The battle for Aleppo has exposed many aspects of the complex Syrian situation for what it really is. Most obviously, the West remains quiet despite their supposed support for the rebels. Rebel officials told Reuters that the outgoing U.S. administration was paying little attention to Syria. Assad and his allies were trying to exploit the current circumstances, while the West did nothing.

However, criticism has also been levelled at Turkey, which has aided the rebels during previous attacks, but has been noticeably absent during latest developments, scaling back their armies and provision of weapons. Instead Erdogan has spoken with Putin at least twice over the past week, agreeing to try to resolve the humanitarian crisis in Aleppo and “coordinate efforts against international terrorism”, officials in his office have said.

The world has abandoned the people of Aleppo to their fate, and as result consented to the murderous Syrian regimes bloodbath. How many more people must die before the forces of the Muslim world unite to defeat Assad and his allies? The lip service of Muslim leaders means nothing when there is no one to protect the people, and when they make deals with the enemy behind closed doors, and seek to preserve their own national interests, as Turkey does. The Muslims of Aleppo have Allah سبحانه وتعالى with them and He will never allow them to be defeated.
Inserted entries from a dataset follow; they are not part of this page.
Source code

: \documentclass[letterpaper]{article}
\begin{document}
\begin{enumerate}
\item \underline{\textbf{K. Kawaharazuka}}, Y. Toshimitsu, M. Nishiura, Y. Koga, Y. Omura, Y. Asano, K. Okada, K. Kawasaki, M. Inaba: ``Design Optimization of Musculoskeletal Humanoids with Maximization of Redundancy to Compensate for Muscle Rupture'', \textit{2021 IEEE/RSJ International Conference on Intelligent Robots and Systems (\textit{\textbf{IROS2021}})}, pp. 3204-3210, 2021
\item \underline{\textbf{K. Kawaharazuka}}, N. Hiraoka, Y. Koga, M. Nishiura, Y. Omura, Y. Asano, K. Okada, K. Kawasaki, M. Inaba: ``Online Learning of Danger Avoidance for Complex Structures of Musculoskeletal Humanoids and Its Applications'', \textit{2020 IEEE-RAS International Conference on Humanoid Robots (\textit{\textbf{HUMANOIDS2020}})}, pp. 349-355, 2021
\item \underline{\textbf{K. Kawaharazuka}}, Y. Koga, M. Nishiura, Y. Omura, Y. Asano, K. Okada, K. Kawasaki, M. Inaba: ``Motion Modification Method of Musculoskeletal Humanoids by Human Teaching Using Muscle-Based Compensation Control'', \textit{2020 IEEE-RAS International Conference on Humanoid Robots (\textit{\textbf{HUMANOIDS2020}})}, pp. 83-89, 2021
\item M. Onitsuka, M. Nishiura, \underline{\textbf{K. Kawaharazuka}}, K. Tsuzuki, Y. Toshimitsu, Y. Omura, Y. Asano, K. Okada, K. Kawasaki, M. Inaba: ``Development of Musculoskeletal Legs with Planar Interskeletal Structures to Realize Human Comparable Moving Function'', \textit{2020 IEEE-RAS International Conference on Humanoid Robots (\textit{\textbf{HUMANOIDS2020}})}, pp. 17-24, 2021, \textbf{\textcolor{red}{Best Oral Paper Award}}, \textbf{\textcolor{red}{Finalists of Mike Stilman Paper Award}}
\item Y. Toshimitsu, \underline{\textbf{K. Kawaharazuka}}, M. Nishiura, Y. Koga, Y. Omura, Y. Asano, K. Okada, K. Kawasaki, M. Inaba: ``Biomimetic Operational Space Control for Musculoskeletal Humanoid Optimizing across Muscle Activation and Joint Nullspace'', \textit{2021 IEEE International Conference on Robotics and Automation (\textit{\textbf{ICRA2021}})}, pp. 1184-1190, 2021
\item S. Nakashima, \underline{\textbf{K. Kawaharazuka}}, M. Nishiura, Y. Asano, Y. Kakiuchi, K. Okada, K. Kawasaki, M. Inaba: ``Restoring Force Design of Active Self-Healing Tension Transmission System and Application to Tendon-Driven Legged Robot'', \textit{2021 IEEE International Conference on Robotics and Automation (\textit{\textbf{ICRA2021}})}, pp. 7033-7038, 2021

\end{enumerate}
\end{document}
وَلَيَنصُرَنَّ اللَّـهُ مَن يَنصُرُهُ إِنَّ اللَّـهَ لَقَوِيٌّ عَزِيزٌ

“And Allah will surely support those who support Him. Indeed, Allah is Powerful and Exalted in Might.”

(Al-Haj: 40)

But those in positions of power and means around the world will be accounted for watching their brothers and sisters be murdered simply for wanting an end to their persecution.

 

Aisha Hasan

2 Comments

  1. The Assad regime knows that the Sunni muslim majority will not support them, thats why they decided that its just better to eliminate them, rather than tolerating their existence where they could potentially turn into a fifth column for anti-Assad forces. Thats why they are carrying out the genocide of Sunni muslims while pretending to do counter-terrorism, for Assad its more convenient to depopulate them through war deaths and mass emigration rather than keeping a potentially hostile population alive.

  2. Abdur-Raheem says

    The Syrian revolution wasn’t about Sunnis rising against Shia. It was Muslims rising up against a brutal dictator who doesn’t implement Islam. Both shia and sunni want to live in peace under Islam. The sectarian nature of the conflict has been injected to cause more division just as it was in Iraq to keep Muslims fighting among themselves.